Is it true that the loop space of a circle is contractible? Consider the long exact sequence in homotopy for the path fibration $\Omega S^1 \rightarrow \ast \rightarrow S^1$ shows all homotopy groups of the loop space to be zero, and then Whitehead's theorem kicks in and tells us that $\Omega S^1$ is contractible.
I can't see any flaw in this argument, but it's really rankling against my intuition of what a loop space "is". For instance, we know that $S^1$ has $\mathbb{Z}$ many loops up to homotopy, so surely it should have a fairly complicated loop space? So I suppose that there are two possible approaches to answering this question: either point out where I'm going wrong in my mathematics, or help rectify my intuition.
Secondly, does this generalise to the $n$-fold loop space of an $n$-sphere? I think it does; I've used the Serre spectral sequence to compute the cohomology rings of loop spaces of spheres and they all die at $\Omega^n S^n$.

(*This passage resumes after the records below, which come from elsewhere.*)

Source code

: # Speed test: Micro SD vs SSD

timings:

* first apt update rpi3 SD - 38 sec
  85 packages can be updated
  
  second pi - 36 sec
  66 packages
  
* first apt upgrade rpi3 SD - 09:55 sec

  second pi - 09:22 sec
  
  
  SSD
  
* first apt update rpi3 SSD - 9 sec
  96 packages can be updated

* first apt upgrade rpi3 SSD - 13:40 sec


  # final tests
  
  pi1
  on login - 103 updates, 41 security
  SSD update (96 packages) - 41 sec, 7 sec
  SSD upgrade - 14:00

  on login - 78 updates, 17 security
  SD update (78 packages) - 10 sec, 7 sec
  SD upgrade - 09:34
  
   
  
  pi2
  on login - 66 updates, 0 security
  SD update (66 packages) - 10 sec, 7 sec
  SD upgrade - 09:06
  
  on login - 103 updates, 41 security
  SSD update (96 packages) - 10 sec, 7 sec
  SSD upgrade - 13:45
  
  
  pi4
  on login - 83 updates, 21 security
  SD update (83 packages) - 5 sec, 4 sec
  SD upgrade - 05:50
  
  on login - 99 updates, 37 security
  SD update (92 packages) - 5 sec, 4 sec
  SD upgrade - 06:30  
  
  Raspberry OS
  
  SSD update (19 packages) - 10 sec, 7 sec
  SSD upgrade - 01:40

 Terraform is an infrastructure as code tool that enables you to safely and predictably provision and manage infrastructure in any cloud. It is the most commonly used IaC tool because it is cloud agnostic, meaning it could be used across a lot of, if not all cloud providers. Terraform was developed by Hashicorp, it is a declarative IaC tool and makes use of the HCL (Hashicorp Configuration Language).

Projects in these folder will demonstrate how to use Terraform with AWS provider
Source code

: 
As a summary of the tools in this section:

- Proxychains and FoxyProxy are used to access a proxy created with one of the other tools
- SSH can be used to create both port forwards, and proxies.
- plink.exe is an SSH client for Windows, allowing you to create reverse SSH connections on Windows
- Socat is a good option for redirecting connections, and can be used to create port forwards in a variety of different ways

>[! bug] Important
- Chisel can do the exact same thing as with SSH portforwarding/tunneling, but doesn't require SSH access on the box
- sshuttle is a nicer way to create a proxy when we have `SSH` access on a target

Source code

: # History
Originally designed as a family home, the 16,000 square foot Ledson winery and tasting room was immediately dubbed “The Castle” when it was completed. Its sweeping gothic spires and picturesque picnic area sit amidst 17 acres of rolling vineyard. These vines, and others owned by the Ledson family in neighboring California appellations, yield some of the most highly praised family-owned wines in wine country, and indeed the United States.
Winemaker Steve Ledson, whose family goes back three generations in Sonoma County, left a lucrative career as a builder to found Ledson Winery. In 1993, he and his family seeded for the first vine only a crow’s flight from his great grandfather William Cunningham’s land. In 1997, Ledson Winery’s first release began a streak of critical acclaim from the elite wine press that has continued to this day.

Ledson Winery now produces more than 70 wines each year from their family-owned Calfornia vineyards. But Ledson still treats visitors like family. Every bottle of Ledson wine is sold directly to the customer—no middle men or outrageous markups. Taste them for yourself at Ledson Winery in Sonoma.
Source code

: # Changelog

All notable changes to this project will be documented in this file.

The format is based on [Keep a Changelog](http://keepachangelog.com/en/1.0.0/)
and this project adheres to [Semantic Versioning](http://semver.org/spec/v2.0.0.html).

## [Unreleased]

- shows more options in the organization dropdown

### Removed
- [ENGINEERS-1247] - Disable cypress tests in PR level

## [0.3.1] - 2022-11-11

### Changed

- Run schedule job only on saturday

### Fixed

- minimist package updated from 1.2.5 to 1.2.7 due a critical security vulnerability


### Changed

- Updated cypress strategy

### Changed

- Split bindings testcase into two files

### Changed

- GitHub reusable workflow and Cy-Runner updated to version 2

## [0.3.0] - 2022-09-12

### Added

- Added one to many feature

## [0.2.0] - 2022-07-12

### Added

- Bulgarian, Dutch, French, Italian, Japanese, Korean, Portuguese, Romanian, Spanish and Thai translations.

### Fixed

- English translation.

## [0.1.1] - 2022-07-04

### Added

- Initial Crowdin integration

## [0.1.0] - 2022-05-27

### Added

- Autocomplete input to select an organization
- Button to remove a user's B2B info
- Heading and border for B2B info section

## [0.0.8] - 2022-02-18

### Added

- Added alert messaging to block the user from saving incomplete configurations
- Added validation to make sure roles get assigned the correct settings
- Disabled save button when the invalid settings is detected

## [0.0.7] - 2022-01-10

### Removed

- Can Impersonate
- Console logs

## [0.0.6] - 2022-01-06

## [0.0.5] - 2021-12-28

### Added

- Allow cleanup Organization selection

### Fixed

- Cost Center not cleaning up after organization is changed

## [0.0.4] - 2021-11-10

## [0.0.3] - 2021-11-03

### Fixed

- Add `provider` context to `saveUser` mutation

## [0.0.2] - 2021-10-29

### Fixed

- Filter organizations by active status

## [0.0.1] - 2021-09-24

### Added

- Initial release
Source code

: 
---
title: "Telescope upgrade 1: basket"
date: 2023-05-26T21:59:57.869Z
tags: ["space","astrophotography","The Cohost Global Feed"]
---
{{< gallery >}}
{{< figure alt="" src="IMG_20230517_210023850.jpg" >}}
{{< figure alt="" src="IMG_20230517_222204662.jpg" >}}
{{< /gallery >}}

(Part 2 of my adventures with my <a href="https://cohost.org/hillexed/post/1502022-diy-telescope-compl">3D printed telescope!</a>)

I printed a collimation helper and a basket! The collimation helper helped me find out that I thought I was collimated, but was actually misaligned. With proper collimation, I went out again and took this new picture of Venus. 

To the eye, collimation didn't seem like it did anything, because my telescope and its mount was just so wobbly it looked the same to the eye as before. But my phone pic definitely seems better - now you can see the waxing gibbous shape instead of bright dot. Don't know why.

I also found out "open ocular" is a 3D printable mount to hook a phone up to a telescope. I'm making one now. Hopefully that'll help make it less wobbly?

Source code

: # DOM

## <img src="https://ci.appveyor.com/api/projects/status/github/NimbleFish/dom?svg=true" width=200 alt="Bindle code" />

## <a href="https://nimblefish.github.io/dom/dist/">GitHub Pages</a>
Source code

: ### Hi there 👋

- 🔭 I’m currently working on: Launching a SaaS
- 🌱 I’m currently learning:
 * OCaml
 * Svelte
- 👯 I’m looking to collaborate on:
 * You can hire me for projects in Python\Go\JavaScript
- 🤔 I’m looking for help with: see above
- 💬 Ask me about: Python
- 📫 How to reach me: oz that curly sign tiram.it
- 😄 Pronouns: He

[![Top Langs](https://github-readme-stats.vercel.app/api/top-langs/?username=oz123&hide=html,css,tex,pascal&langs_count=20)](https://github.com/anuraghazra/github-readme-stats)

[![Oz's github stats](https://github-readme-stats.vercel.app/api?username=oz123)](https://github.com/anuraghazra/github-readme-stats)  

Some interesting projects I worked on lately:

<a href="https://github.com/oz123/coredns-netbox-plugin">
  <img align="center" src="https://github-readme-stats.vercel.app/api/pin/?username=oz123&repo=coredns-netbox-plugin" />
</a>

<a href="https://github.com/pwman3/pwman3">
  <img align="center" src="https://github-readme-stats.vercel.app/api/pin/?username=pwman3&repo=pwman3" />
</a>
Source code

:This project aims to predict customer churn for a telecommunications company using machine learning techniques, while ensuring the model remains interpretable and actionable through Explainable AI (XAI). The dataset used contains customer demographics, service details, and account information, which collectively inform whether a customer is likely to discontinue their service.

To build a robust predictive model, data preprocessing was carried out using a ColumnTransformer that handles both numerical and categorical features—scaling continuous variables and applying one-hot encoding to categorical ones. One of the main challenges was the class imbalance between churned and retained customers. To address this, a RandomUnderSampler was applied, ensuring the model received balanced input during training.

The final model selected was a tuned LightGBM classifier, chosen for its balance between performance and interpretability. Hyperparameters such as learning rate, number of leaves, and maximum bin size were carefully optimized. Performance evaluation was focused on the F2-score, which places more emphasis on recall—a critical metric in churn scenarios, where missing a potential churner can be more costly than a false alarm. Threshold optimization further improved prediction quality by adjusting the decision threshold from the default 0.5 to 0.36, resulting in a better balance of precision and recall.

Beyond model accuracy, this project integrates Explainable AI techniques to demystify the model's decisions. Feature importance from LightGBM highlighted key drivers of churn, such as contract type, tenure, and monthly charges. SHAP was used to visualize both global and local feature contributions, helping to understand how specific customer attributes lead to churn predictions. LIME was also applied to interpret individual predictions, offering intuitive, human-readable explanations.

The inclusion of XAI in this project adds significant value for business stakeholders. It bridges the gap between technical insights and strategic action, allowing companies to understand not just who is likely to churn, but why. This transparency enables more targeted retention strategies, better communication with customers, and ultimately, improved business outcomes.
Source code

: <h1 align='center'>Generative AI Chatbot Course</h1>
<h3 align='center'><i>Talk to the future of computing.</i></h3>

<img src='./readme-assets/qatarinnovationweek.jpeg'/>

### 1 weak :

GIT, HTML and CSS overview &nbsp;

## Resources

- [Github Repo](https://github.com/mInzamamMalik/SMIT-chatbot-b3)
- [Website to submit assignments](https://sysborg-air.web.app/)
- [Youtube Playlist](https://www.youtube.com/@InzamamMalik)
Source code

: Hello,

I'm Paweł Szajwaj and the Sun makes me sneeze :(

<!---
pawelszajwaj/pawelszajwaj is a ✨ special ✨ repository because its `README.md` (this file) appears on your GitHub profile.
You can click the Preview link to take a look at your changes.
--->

Sorry for the "please check my working" nature of the question; it's sufficiently early in my mathematical life that I'm never convinced that there's no errors in my working (especially not with spectral sequences, which still feel a bit like doing magic to me). It was a lot easier to be (mathematically) confident as an undergraduate, when you could check your working against solutions sheets...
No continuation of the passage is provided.